Unified theory of quantum phase transitions in quantum dots with gapped host bands

TL;DR

This paper develops a unified theoretical framework for understanding quantum phase transitions in quantum dots coupled to gapped host bands, revealing the existence of distinct singlet and doublet ground states and their experimental implications.

Contribution

It introduces a novel approach using numerical renormalization group techniques to analyze quantum dots with gapped spectral densities, bridging the gap with superconducting systems.

Findings

Existence of two distinct phases: singlet (0 phase) and doublet (π phase).

Subgap spectral features can leak into the continuum for smoothed gap edges.

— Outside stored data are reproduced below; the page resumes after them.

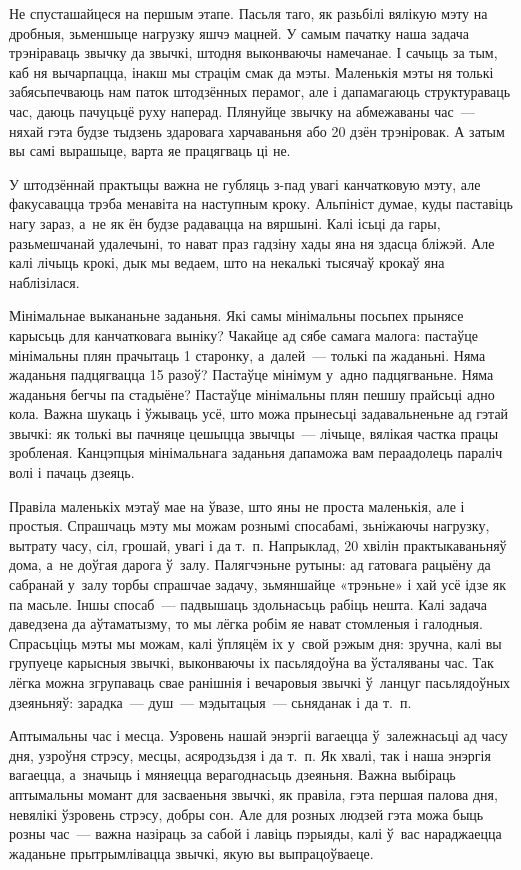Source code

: Не спусташайцеся на першым этапе. Пасьля таго, як разьбілі вялікую мэту на дробныя, зьменшыце нагрузку яшчэ мацней. У самым пачатку наша задача трэніраваць звычку да звычкі, штодня выконваючы намечанае. І сачыць за тым, каб ня вычарпацца, інакш мы страцім смак да мэты. Маленькія мэты ня толькі забясьпечваюць нам паток штодзённых перамог, але і дапамагаюць структураваць час, даюць пачуцьцё руху наперад. Плянуйце звычку на абмежаваны час~--- няхай гэта будзе тыдзень здаровага харчаваньня або 20 дзён трэніровак. А затым вы самі вырашыце, варта яе працягваць ці не.

У штодзённай практыцы важна не губляць з-пад увагі канчатковую мэту, але факусавацца трэба менавіта на наступным кроку. Альпініст думае, куды паставіць нагу зараз, а~не як ён будзе радавацца на вяршыні. Калі ісьці да гары, разьмешчанай удалечыні, то нават праз гадзіну хады яна ня здасца бліжэй. Але калі лічыць крокі, дык мы ведаем, што на некалькі тысячаў крокаў яна наблізілася.

Мінімальнае выкананьне заданьня. Які самы мінімальны посьпех прынясе карысьць для канчатковага выніку? Чакайце ад сябе самага малога: пастаўце мінімальны плян прачытаць 1 старонку, а~далей~--- толькі па жаданьні. Няма жаданьня падцягвацца 15 разоў? Пастаўце мінімум у~адно падцягваньне. Няма жаданьня бегчы па стадыёне? Пастаўце мінімальны плян пешшу прайсьці адно кола. Важна шукаць і ўжываць усё, што можа прынесьці задавальненьне ад гэтай звычкі: як толькі вы пачняце цешыцца звычцы~--- лічыце, вялікая частка працы зробленая. Канцэпцыя мінімальнага заданьня дапаможа вам пераадолець параліч волі і пачаць дзеяць.

Правіла маленькіх мэтаў мае на ўвазе, што яны не проста маленькія, але і простыя. Спрашчаць мэту мы можам рознымі спосабамі, зьніжаючы нагрузку, вытрату часу, сіл, грошай, увагі і да т.~п. Напрыклад, 20 хвілін практыкаваньняў дома, а~не доўгая дарога ў~залу. Палягчэньне рутыны: ад гатовага рацыёну да сабранай у~залу торбы спрашчае задачу, зьмяншайце «трэньне» і хай усё ідзе як па масьле. Іншы спосаб~--- падвышаць здольнасьць рабіць нешта. Калі задача даведзена да аўтаматызму, то мы лёгка робім яе нават стомленыя і галодныя. Спрасьціць мэты мы можам, калі ўпляцём іх у~свой рэжым дня: зручна, калі вы групуеце карысныя звычкі, выконваючы іх пасьлядоўна ва ўсталяваны час. Так лёгка можна згрупаваць свае ранішнія і вечаровыя звычкі ў~ланцуг пасьлядоўных дзеяньняў: зарадка~--- душ~--- мэдытацыя~--- сьняданак і да т.~п.

Аптымальны час і месца. Узровень нашай энэргіі вагаецца ў~залежнасьці ад часу дня, узроўня стрэсу, месцы, асяродзьдзя і да т.~п. Як хвалі, так і наша энэргія вагаецца, а~значыць і мяняецца верагоднасьць дзеяньня. Важна выбіраць аптымальны момант для засваеньня звычкі, як правіла, гэта першая палова дня, невялікі ўзровень стрэсу, добры сон. Але для розных людзей гэта можа быць розны час~--- важна назіраць за сабой і лавіць пэрыяды, калі ў~вас нараджаецца жаданьне прытрымлівацца звычкі, якую вы выпрацоўваеце.

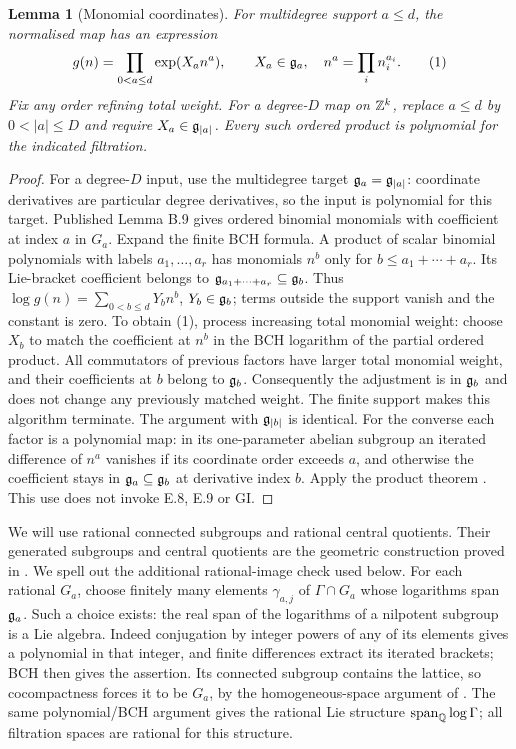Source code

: \documentclass[11pt]{article}
\newtheorem{lemma}[theorem]{Lemma}
\begin{document}
\begin{lemma}[Monomial coordinates]\label{lem:monomial}
For multidegree support $a\leq d$, the normalised map has an expression
\[
 g(n)=\prod_{0<a\leq d}\exp(X_a n^a),\qquad X_a\in\g_a,
 \quad n^a=\prod_i n_i^{a_i}.                 \tag{1}
\]
Fix any order refining total weight. For a degree-$D$ map on $\Z^k$,
replace $a\leq d$ by $0<|a|\leq D$ and require $X_a\in\g_{|a|}$.
Every such ordered product is polynomial for the indicated filtration.
\end{lemma}
\begin{proof}
For a degree-$D$ input, use the multidegree target $\g_a=\g_{|a|}$:
coordinate derivatives are particular degree derivatives, so the input
is polynomial for this target. Published Lemma B.9 gives ordered
binomial monomials with coefficient
at index $a$ in $G_a$. Expand the finite BCH formula. A product of scalar
binomial polynomials with labels $a_1,\ldots,a_r$ has monomials $n^b$
only for $b\leq a_1+\cdots+a_r$. Its Lie-bracket coefficient belongs to
$\g_{a_1+\cdots+a_r}\subseteq\g_b$. Thus
$\log g(n)=\sum_{0<b\leq d}Y_b n^b$, $Y_b\in\g_b$; terms outside the
support vanish and the constant is zero. To obtain (1), process increasing
total monomial weight: choose $X_b$ to match the coefficient at $n^b$ in
the BCH logarithm of the partial ordered product. All commutators of
previous factors have larger total monomial weight, and their coefficients
at $b$ belong to $\g_b$. Consequently the adjustment is in $\g_b$ and
does not change any previously matched weight. The finite support makes
this algorithm terminate. The argument with $\g_{|b|}$ is identical.
For the converse each factor is a polynomial map: in its one-parameter
abelian subgroup an iterated difference of $n^a$ vanishes if its coordinate
order exceeds $a$, and otherwise the coefficient stays in
$\g_a\subseteq\g_b$ at derivative index $b$. Apply the product theorem
\cite[Corollary B.4]{GTZ}. This use does not invoke E.8, E.9 or GI.
\end{proof}

We will use rational connected subgroups and rational central quotients.
Their generated subgroups and central quotients are the geometric
construction proved in \cite[Section 2]{LP13}. We spell out the additional
rational-image check used below. For each rational $G_a$, choose finitely
many elements $\gamma_{a,j}$ of $\Gamma\cap G_a$ whose logarithms span
$\g_a$. Such a choice exists: the real span of the logarithms of a
nilpotent subgroup is a Lie algebra. Indeed conjugation by integer powers
of any of its elements gives a polynomial in that integer, and finite
differences extract its iterated brackets; BCH then gives the assertion.
Its connected subgroup contains the lattice, so cocompactness forces it
to be $G_a$, by the homogeneous-space argument of \cite[Section 2]{LP13}.
The same polynomial/BCH argument gives the rational Lie structure
$\operatorname{span}_{\Q}\log\Gamma$; all filtration spaces are rational
for this structure.
\end{document}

Particle-hole asymmetry influences quantum phase transitions.

Abstract

We present a unified theory of quantum phase transitions for half-filled quantum dots (QDs) coupled to gapped host bands. We augment the bands by additional weakly coupled metallic lead which allows us to analyze the system by using standard numerical renormalization group techniques. The ground state properties of the systems without the additional metallic lead are then extrapolated in a controlled way from the broadened subgap spectral functions. We show that a broad class of narrow-gap-semiconductor tunneling densities of states (TDOSs) support the existence of two distinct phases known from their superconducting counterpart. Namely, $0$ phase which is marked by the singlet ground state and the $\pi$ phase regime with the doublet ground state. To keep a close analogy with the superconducting case, we focus on the influence of particle-hole asymmetry of the TDOS of the subgap spectral features. Nevertheless, we also discus the possibility of inducing singlet-doublet quantum phase transitions in experimental setups by varying the filling of the QD. In addition, for gapped TDOS functions with smoothed gap edges, we demonstrate that all subgap peaks may leak out of the gap into the continuous part of the spectrum, an effect which has no counterpart in the superconducting Anderson model.